There is a problem with having government pay for infrastructure . . . especially when we expect government to pay for everything else!  Of course, what is really at issue is that “the government” doesn’t actually pay for anything.  Either it collects taxes or borrows money . . . which it is supposed to repay by collecting taxes.

Well, maybe a little more modern. . . .
The bottom line?  The taxpayer pays for everything, not government.  The only question is whether the taxpayer is going is pay directly and own the infrastructure, or whether the taxpayer is going to pay indirectly and the government will own the infrastructure.
Thus, America and every other country faces a conundrum: Everybody agrees that something needs to be done about crumbling infrastructure, but nobody knows where the money will come from to finance it.
One thing is increasingly clear, government tax dollars will provide at best a fraction of the estimated $1.5 trillion needed (and if government actually does it, multiply that; did you ever hear of a government funded project coming in under budget?).  Adding to that, and as part of the proposed federal budget, state and local public programs will be facing decreased federal assistance. The alternative of private investment would concentrate the ownership and control of roads, bridges, sewage systems, and other basic infrastructure in Wall Street and a wealthy élite.

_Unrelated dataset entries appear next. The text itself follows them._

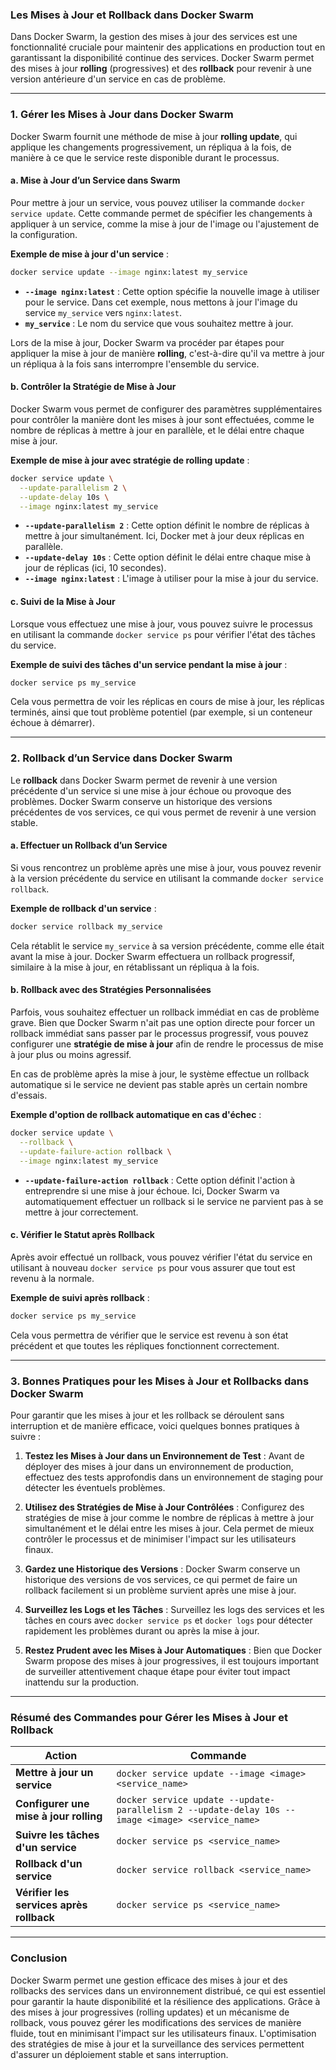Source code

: ### **Les Mises à Jour et Rollback dans Docker Swarm**

Dans Docker Swarm, la gestion des mises à jour des services est une fonctionnalité cruciale pour maintenir des applications en production tout en garantissant la disponibilité continue des services. Docker Swarm permet des mises à jour **rolling** (progressives) et des **rollback** pour revenir à une version antérieure d'un service en cas de problème.

---

### **1. Gérer les Mises à Jour dans Docker Swarm**

Docker Swarm fournit une méthode de mise à jour **rolling update**, qui applique les changements progressivement, un répliqua à la fois, de manière à ce que le service reste disponible durant le processus.

#### **a. Mise à Jour d’un Service dans Swarm**

Pour mettre à jour un service, vous pouvez utiliser la commande `docker service update`. Cette commande permet de spécifier les changements à appliquer à un service, comme la mise à jour de l'image ou l'ajustement de la configuration.

**Exemple de mise à jour d'un service** :
```bash
docker service update --image nginx:latest my_service
```

- **`--image nginx:latest`** : Cette option spécifie la nouvelle image à utiliser pour le service. Dans cet exemple, nous mettons à jour l'image du service `my_service` vers `nginx:latest`.
- **`my_service`** : Le nom du service que vous souhaitez mettre à jour.

Lors de la mise à jour, Docker Swarm va procéder par étapes pour appliquer la mise à jour de manière **rolling**, c'est-à-dire qu'il va mettre à jour un répliqua à la fois sans interrompre l'ensemble du service.

#### **b. Contrôler la Stratégie de Mise à Jour**

Docker Swarm vous permet de configurer des paramètres supplémentaires pour contrôler la manière dont les mises à jour sont effectuées, comme le nombre de réplicas à mettre à jour en parallèle, et le délai entre chaque mise à jour.

**Exemple de mise à jour avec stratégie de rolling update** :
```bash
docker service update \
  --update-parallelism 2 \
  --update-delay 10s \
  --image nginx:latest my_service
```

- **`--update-parallelism 2`** : Cette option définit le nombre de réplicas à mettre à jour simultanément. Ici, Docker met à jour deux réplicas en parallèle.
- **`--update-delay 10s`** : Cette option définit le délai entre chaque mise à jour de réplicas (ici, 10 secondes).
- **`--image nginx:latest`** : L'image à utiliser pour la mise à jour du service.

#### **c. Suivi de la Mise à Jour**

Lorsque vous effectuez une mise à jour, vous pouvez suivre le processus en utilisant la commande `docker service ps` pour vérifier l'état des tâches du service.

**Exemple de suivi des tâches d'un service pendant la mise à jour** :
```bash
docker service ps my_service
```

Cela vous permettra de voir les réplicas en cours de mise à jour, les réplicas terminés, ainsi que tout problème potentiel (par exemple, si un conteneur échoue à démarrer).

---

### **2. Rollback d’un Service dans Docker Swarm**

Le **rollback** dans Docker Swarm permet de revenir à une version précédente d'un service si une mise à jour échoue ou provoque des problèmes. Docker Swarm conserve un historique des versions précédentes de vos services, ce qui vous permet de revenir à une version stable.

#### **a. Effectuer un Rollback d’un Service**

Si vous rencontrez un problème après une mise à jour, vous pouvez revenir à la version précédente du service en utilisant la commande `docker service rollback`.

**Exemple de rollback d'un service** :
```bash
docker service rollback my_service
```

Cela rétablit le service `my_service` à sa version précédente, comme elle était avant la mise à jour. Docker Swarm effectuera un rollback progressif, similaire à la mise à jour, en rétablissant un répliqua à la fois.

#### **b. Rollback avec des Stratégies Personnalisées**

Parfois, vous souhaitez effectuer un rollback immédiat en cas de problème grave. Bien que Docker Swarm n'ait pas une option directe pour forcer un rollback immédiat sans passer par le processus progressif, vous pouvez configurer une **stratégie de mise à jour** afin de rendre le processus de mise à jour plus ou moins agressif.

En cas de problème après la mise à jour, le système effectue un rollback automatique si le service ne devient pas stable après un certain nombre d'essais.

**Exemple d'option de rollback automatique en cas d'échec** :
```bash
docker service update \
  --rollback \
  --update-failure-action rollback \
  --image nginx:latest my_service
```

- **`--update-failure-action rollback`** : Cette option définit l'action à entreprendre si une mise à jour échoue. Ici, Docker Swarm va automatiquement effectuer un rollback si le service ne parvient pas à se mettre à jour correctement.

#### **c. Vérifier le Statut après Rollback**

Après avoir effectué un rollback, vous pouvez vérifier l'état du service en utilisant à nouveau `docker service ps` pour vous assurer que tout est revenu à la normale.

**Exemple de suivi après rollback** :
```bash
docker service ps my_service
```

Cela vous permettra de vérifier que le service est revenu à son état précédent et que toutes les répliques fonctionnent correctement.

---

### **3. Bonnes Pratiques pour les Mises à Jour et Rollbacks dans Docker Swarm**

Pour garantir que les mises à jour et les rollback se déroulent sans interruption et de manière efficace, voici quelques bonnes pratiques à suivre :

1. **Testez les Mises à Jour dans un Environnement de Test** : Avant de déployer des mises à jour dans un environnement de production, effectuez des tests approfondis dans un environnement de staging pour détecter les éventuels problèmes.

2. **Utilisez des Stratégies de Mise à Jour Contrôlées** : Configurez des stratégies de mise à jour comme le nombre de réplicas à mettre à jour simultanément et le délai entre les mises à jour. Cela permet de mieux contrôler le processus et de minimiser l'impact sur les utilisateurs finaux.

3. **Gardez une Historique des Versions** : Docker Swarm conserve un historique des versions de vos services, ce qui permet de faire un rollback facilement si un problème survient après une mise à jour.

4. **Surveillez les Logs et les Tâches** : Surveillez les logs des services et les tâches en cours avec `docker service ps` et `docker logs` pour détecter rapidement les problèmes durant ou après la mise à jour.

5. **Restez Prudent avec les Mises à Jour Automatiques** : Bien que Docker Swarm propose des mises à jour progressives, il est toujours important de surveiller attentivement chaque étape pour éviter tout impact inattendu sur la production.

---

### **Résumé des Commandes pour Gérer les Mises à Jour et Rollback**

| **Action**                              | **Commande**                                                                                      |
|-----------------------------------------|--------------------------------------------------------------------------------------------------|
| **Mettre à jour un service**           | `docker service update --image <image> <service_name>`                                            |
| **Configurer une mise à jour rolling** | `docker service update --update-parallelism 2 --update-delay 10s --image <image> <service_name>`   |
| **Suivre les tâches d'un service**     | `docker service ps <service_name>`                                                                |
| **Rollback d'un service**              | `docker service rollback <service_name>`                                                         |
| **Vérifier les services après rollback**| `docker service ps <service_name>`                                                                |

---

### **Conclusion**

Docker Swarm permet une gestion efficace des mises à jour et des rollbacks des services dans un environnement distribué, ce qui est essentiel pour garantir la haute disponibilité et la résilience des applications. Grâce à des mises à jour progressives (rolling updates) et un mécanisme de rollback, vous pouvez gérer les modifications des services de manière fluide, tout en minimisant l'impact sur les utilisateurs finaux. L'optimisation des stratégies de mise à jour et la surveillance des services permettent d'assurer un déploiement stable et sans interruption.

There is, however, an alternative, a “Just Third Way” that goes beyond government or oligopolistic ownership of America’s infrastructure, and its source of financing would come through competitive local banks with access to the discount windows of the twelve regional Federal Reserve Banks.
The for-profit “Citizens Land Development Cooperative” (“CLDC”), also referred to as the for-profit “Citizens Land Bank” (“CLB”) or “Community Investment Corporation” (“CIC”), is one of several innovative credit financing vehicles aimed at realizing a free enterprise vision for “re-people-izing” the future of the American economy and government.
The CLDC is a keystone of a new private sector strategy known as “Capital Homesteading,” which recognizes the ownership of productive capital as a new right of citizenship and supplemental source of personal income.
The CLDC is designed to finance livable and inspiring “new communities” in which every worker and resident would be afforded the right and the effective means to participate personally in capital ownership accumulations, profits and local decision-making. It functions just as the Rouse Corporation did in building Columbia, Maryland or the Reston Corporation did in building Reston, Virginia — but with a difference. The CLDC turns community residents into its principal shareholders.
The CLDC offers a planning framework for financing local infrastructure to increase land values and attract new worker-owned industries and entrepreneurial opportunities. It can also provide financing incentives for introducing and commercializing advanced technologies that can be owned by local workers, create new private sector jobs, and enhance the economic growth of the community within local, national and global markets.
Outlined in the diagrams you can see by following this link is a national demonstration project for commercializing advanced technologies linked with broad-based ownership participation in land development among area residents and workers. The CLDC strategy can be implemented at the local, state, regional or national level. Its financing would not depend on existing taxpayer dollars or the past savings of the rich, but on the use of interest-free credit and asset-backed money repaid with future profits to be generated by growing businesses and future user fees.